The impact of the wind on a boat is proportionate to the square of wind speed. So 20 knots of wind is slightly less than half as strong as 30 knots, 40 knots is almost double 30 knots, and 52 knots will have three times the impact of 30 knots. The maximum loads we experienced were obviously at low-scope ratios, slightly less than 3:1. The sea breeze was fairly well developed when we did these tests, and we experienced 1,125 pounds of load at 18 knots and 1,400 pounds of load at 23 knots. It is possible these loads are higher for a multihull compared to a monohull, since we presented our bow on cross-sectional area. The experience of these high shock-loads was unnerving and because of this, we suspended testing in high winds at low scope. If possible, a sailor would either lay out more rode or try to move when confronting these sort of impact loads.
Comparing our recorded loads to those recorded during various maximum-load anchor tests, one might conclude that just about any good-quality anchor matched to the right seabed offers more than adequate holding ability in these conditions.

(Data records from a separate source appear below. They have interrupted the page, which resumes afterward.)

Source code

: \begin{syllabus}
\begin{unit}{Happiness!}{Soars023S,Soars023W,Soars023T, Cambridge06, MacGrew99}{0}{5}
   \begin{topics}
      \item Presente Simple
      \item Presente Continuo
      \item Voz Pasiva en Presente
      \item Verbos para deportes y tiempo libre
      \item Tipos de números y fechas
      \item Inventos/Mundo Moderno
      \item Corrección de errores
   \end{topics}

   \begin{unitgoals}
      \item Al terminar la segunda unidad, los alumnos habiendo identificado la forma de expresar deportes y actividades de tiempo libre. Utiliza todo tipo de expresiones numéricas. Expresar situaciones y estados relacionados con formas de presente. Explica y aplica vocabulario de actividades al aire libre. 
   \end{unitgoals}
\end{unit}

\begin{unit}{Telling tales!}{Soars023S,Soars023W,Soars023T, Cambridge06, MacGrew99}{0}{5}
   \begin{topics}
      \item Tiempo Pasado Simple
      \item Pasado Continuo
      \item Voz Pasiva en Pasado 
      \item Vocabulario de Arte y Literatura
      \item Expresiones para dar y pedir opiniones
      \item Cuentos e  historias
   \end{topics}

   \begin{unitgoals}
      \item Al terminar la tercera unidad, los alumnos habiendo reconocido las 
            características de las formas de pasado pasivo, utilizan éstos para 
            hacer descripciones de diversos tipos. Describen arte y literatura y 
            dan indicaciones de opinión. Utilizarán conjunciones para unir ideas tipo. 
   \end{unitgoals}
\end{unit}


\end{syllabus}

The question then becomes, why then, do so many anchors drag? First off, all anchors can drag. Any anchor maker promising his anchors never drag is full of hot air. If you catch a lost towel, a beer can, or piece of seaweed on the seabed, your anchor will not set correctly—if at all. Even if there is nothing fouling the anchor, if you don’t set it correctly, it will drag. Some anchors need more coaxing than others to set.
Seabeds are not consistent, and if your anchor moves to a harder substrate, it might simply lift out. If the wind direction changes, your anchor might not hold. And few anchor tests take into account wave action, which can generate additional shock loads. In other words, choosing the right anchor for the job is just part of the equation, picking the right spot, and ensuring a good set are also critical factors.
We found that, in our location, our boat was swinging on the anchor through 75 degrees. We also tracked the boat location on the chartplotter, and checked the direction in which the boat was pointing. Our experience in other anchorages, and on other boats, suggest this yawing can vary greatly. Catamarans are notorious for sailing from side-to-side when anchored; a monohull will usually do a better job of staying put. During testing, the wind would gust from one side of the boat and then from another side, forcing the boat to veer. It was this veering that helped to develop the peak snatch loads.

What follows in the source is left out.